(INPUT FOR THIS TASK Opens)

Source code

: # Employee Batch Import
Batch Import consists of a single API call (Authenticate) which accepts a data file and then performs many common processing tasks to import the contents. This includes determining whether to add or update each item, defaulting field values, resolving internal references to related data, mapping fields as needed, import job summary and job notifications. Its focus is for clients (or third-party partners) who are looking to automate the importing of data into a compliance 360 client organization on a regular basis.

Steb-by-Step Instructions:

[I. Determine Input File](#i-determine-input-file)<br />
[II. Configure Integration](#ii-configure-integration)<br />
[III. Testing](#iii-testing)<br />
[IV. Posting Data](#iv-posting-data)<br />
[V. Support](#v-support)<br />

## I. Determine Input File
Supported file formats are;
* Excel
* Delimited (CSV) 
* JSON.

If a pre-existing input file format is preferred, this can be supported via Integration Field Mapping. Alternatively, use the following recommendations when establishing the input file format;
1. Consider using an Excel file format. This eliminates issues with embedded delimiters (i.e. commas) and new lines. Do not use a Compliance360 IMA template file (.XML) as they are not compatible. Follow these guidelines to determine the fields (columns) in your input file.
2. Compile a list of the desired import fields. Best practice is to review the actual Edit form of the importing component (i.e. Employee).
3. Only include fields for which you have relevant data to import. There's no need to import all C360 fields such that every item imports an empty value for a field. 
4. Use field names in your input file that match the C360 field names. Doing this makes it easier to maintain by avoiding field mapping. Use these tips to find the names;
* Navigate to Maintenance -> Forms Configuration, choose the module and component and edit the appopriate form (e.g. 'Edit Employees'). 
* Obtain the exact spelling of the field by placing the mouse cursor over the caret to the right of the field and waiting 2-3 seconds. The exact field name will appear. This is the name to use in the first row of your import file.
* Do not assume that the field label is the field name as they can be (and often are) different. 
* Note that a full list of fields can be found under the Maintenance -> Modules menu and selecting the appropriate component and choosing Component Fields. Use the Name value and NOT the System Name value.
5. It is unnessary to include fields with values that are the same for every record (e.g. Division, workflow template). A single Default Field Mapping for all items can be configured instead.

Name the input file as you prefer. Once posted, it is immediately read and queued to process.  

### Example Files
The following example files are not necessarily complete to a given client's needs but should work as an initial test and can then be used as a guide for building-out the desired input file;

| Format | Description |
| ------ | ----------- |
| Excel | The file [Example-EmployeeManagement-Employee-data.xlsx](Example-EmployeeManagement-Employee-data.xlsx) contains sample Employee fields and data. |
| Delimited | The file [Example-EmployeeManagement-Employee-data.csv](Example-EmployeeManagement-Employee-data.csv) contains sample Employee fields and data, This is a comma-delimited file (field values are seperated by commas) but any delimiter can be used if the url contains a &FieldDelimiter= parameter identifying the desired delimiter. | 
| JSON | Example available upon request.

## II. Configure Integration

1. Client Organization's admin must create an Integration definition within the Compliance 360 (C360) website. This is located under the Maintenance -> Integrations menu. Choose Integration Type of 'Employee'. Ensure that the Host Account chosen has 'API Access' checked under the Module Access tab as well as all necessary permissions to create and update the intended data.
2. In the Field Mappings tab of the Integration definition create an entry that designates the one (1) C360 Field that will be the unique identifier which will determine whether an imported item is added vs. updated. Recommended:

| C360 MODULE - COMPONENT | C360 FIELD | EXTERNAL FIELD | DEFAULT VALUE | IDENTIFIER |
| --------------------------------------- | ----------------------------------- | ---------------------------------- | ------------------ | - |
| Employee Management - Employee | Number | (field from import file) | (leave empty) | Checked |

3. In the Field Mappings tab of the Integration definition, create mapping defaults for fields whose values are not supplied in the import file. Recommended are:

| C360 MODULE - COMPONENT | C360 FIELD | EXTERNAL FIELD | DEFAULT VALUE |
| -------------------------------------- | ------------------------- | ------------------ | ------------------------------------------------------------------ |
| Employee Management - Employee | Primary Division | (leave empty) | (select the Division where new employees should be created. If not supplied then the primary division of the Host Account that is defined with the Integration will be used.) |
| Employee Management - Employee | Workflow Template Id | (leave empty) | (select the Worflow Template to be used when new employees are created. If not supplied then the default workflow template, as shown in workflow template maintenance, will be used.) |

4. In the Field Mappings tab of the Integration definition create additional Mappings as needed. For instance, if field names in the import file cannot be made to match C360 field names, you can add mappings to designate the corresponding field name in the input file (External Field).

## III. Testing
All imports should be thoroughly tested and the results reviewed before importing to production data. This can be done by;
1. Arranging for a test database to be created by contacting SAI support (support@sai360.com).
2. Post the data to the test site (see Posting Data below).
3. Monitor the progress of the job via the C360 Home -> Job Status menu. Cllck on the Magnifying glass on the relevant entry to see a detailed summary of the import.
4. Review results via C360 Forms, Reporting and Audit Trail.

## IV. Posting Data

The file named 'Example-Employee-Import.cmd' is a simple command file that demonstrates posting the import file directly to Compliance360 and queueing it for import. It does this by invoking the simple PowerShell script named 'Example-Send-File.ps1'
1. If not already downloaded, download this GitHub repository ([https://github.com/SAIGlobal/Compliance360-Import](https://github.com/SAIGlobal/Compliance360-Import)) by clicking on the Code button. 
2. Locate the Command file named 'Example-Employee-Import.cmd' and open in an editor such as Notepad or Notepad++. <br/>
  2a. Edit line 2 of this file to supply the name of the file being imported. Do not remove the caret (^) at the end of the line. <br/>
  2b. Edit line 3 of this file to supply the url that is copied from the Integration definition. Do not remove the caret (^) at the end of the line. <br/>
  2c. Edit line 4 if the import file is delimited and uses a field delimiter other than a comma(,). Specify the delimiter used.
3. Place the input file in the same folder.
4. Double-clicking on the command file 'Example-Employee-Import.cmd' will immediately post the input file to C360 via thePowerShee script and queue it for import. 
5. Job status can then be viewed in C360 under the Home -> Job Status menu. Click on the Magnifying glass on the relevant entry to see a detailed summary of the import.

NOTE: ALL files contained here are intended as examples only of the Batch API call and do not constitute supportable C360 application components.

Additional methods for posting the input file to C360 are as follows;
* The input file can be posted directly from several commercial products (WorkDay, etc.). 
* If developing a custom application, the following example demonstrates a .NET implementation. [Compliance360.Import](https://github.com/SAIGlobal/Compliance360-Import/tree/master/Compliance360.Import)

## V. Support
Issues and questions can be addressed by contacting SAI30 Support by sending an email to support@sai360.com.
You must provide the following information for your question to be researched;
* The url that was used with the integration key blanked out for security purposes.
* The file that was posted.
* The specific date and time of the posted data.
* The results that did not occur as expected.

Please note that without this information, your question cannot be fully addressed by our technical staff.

(INPUT FOR THIS TASK Closes)

Your task for the entries above: copy exactly the span starting with the line with "The file named" and going on through the line with "## V. Support", both lines included, and nothing else.

■ RESPONSE BOX:
The file named 'Example-Employee-Import.cmd' is a simple command file that demonstrates posting the import file directly to Compliance360 and queueing it for import. It does this by invoking the simple PowerShell script named 'Example-Send-File.ps1'
1. If not already downloaded, download this GitHub repository ([https://github.com/SAIGlobal/Compliance360-Import](https://github.com/SAIGlobal/Compliance360-Import)) by clicking on the Code button. 
2. Locate the Command file named 'Example-Employee-Import.cmd' and open in an editor such as Notepad or Notepad++. <br/>
  2a. Edit line 2 of this file to supply the name of the file being imported. Do not remove the caret (^) at the end of the line. <br/>
  2b. Edit line 3 of this file to supply the url that is copied from the Integration definition. Do not remove the caret (^) at the end of the line. <br/>
  2c. Edit line 4 if the import file is delimited and uses a field delimiter other than a comma(,). Specify the delimiter used.
3. Place the input file in the same folder.
4. Double-clicking on the command file 'Example-Employee-Import.cmd' will immediately post the input file to C360 via thePowerShee script and queue it for import. 
5. Job status can then be viewed in C360 under the Home -> Job Status menu. Click on the Magnifying glass on the relevant entry to see a detailed summary of the import.

NOTE: ALL files contained here are intended as examples only of the Batch API call and do not constitute supportable C360 application components.

Additional methods for posting the input file to C360 are as follows;
* The input file can be posted directly from several commercial products (WorkDay, etc.). 
* If developing a custom application, the following example demonstrates a .NET implementation. [Compliance360.Import](https://github.com/SAIGlobal/Compliance360-Import/tree/master/Compliance360.Import)

## V. Support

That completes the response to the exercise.